As Dennis Miller used to say (before he went off the rails), “I don’t want to go off on a rant here…” but we have a big problem with nonprofit boards. Nonprofit board members are falling short in their skills, knowledge, and experience, and are ill-equipped to meet the needs of the organizations they serve, according to a study conducted by the Stanford Graduate School of Business, in collaboration with BoardSource and GuideStar.
The 2015 Survey on Board of Directors of Nonprofit Organizations, which surveyed almost 1000 directors, found that 27% of respondents don’t think their board members have a good understanding of the organization’s mission and strategy; 65% don’t think their fellow board members are experienced enough in governance, and almost half (47%) do not fully understand the role and responsibilities of a director.
In addition to their personal financial commitment, a board members’ main contribution is to provide governance and leadership in key areas: establishing and maintaining financial integrity; developing specific and measurable performance objectives for the organization and its leadership; evaluating the CEO; creating board leadership succession plans; and planning for strategic growth of the organization.
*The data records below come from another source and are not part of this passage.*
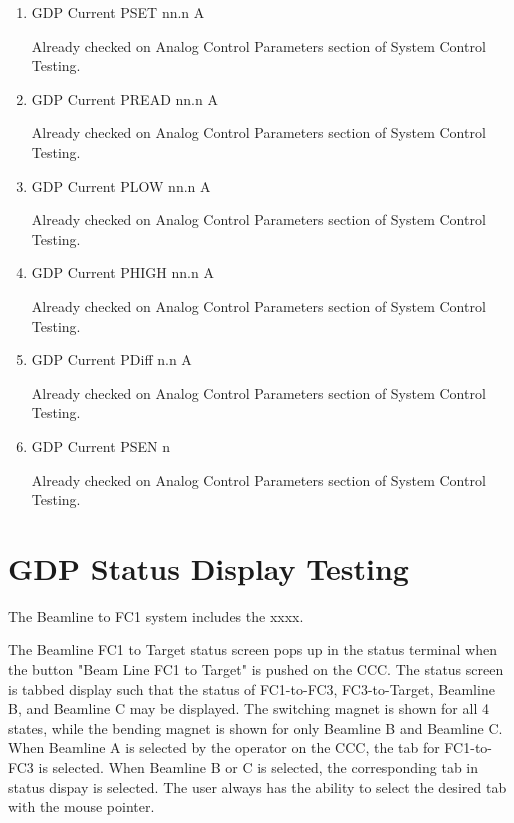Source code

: \documentclass[11pt]{book}		%
\begin{document}
\begin{enumerate}
 \item GDP Current PSET   nn.n A

\color{red}
Already checked on Analog Control Parameters section of System Control Testing.
\color{black}

 \item GDP Current PREAD  nn.n A

\color{red}
Already checked on Analog Control Parameters section of System Control Testing.
\color{black}

 \item GDP Current PLOW   nn.n A

\color{red}
Already checked on Analog Control Parameters section of System Control Testing.
\color{black}

 \item GDP Current PHIGH  nn.n A

\color{red}
Already checked on Analog Control Parameters section of System Control Testing.
\color{black}

 \item GDP Current PDiff n.n A

\color{red}
Already checked on Analog Control Parameters section of System Control Testing.
\color{black}

 \item GDP Current PSEN  n

\color{red}
Already checked on Analog Control Parameters section of System Control Testing.
\color{black}

\end{enumerate}






\chapter{GDP Status Display Testing}

The Beamline to FC1 system includes the xxxx.

The Beamline FC1 to Target status screen pops up in the status terminal when the button "Beam Line FC1 to Target" is pushed on the CCC. The status screen is tabbed display such that the status of FC1-to-FC3, FC3-to-Target, Beamline B, and Beamline C may be displayed.  The switching magnet is shown for all 4 states, while the bending magnet is shown for only Beamline B and Beamline C.  When Beamline A is selected by the operator on the CCC, the tab for FC1-to-FC3 is selected. When Beamline B or C is selected, the corresponding tab in status dispay is selected. The user always has the ability to select the desired tab with the mouse pointer.
\end{document}
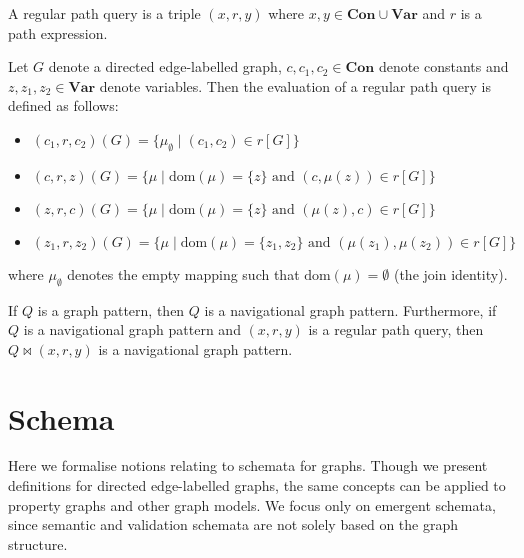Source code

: \begin{definition}\label{def:regular-path-query}
    A regular path query is a triple $(x, r, y)$ where $x, y \in \textbf{Con} \cup \textbf{Var}$ and $r$ is a path expression.
\end{definition}

\begin{definition}\label{def:regular-path-query-evaluation}
    Let $G$ denote a directed edge-labelled graph, $c, c_1, c_2 \in \textbf{Con}$ denote constants and $z, z_1, z_2 \in \textbf{Var}$ denote variables. Then the evaluation of a regular path query is defined as follows:
    \begin{itemize}
        \item $(c_1, r, c_2)(G) = \{\mu_\emptyset \mid (c_1, c_2) \in r[G]\}$
        \item $(c, r, z)(G) = \{\mu \mid \text{dom}(\mu) = \{z\} \text{ and } (c, \mu(z)) \in r[G]\}$
        \item $(z, r, c)(G) = \{\mu \mid \text{dom}(\mu) = \{z\} \text{ and } (\mu(z), c) \in r[G]\}$
        \item $(z_1, r, z_2)(G) = \{\mu \mid \text{dom}(\mu) = \{z_1, z_2\} \text{ and } (\mu(z_1), \mu(z_2)) \in r[G]\}$
    \end{itemize}
    where $\mu_\emptyset$ denotes the empty mapping such that $\text{dom}(\mu) = \emptyset$ (the join identity).
\end{definition}

\begin{definition}\label{def:navigational-graph-pattern}
    If $Q$ is a graph pattern, then $Q$ is a navigational graph pattern. Furthermore, if $Q$ is a navigational graph pattern and $(x, r, y)$ is a regular path query, then $Q \Join (x, r, y)$ is a navigational graph pattern.
\end{definition}

\section{Schema}\label{app:schema}
Here we formalise notions relating to schemata for graphs. Though we present definitions for directed edge-labelled graphs, the same concepts can be applied to property graphs and other graph models. We focus only on emergent schemata, since semantic and validation schemata are not solely based on the graph structure.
People join boards because they want to have an impact in their community and contribute their energy to an organization’s mission. It’s concerning when they do so without a clear understanding of what that commitment entails. It is important that the organization recruit committed and (ideally) experienced board members, but it is equally important that those board members be educated about what it means to be productive and how to fulfill their obligations as a board member. Organizations can contribute to this process by establishing clear strategies and goals, and by developing performance and evaluation metrics.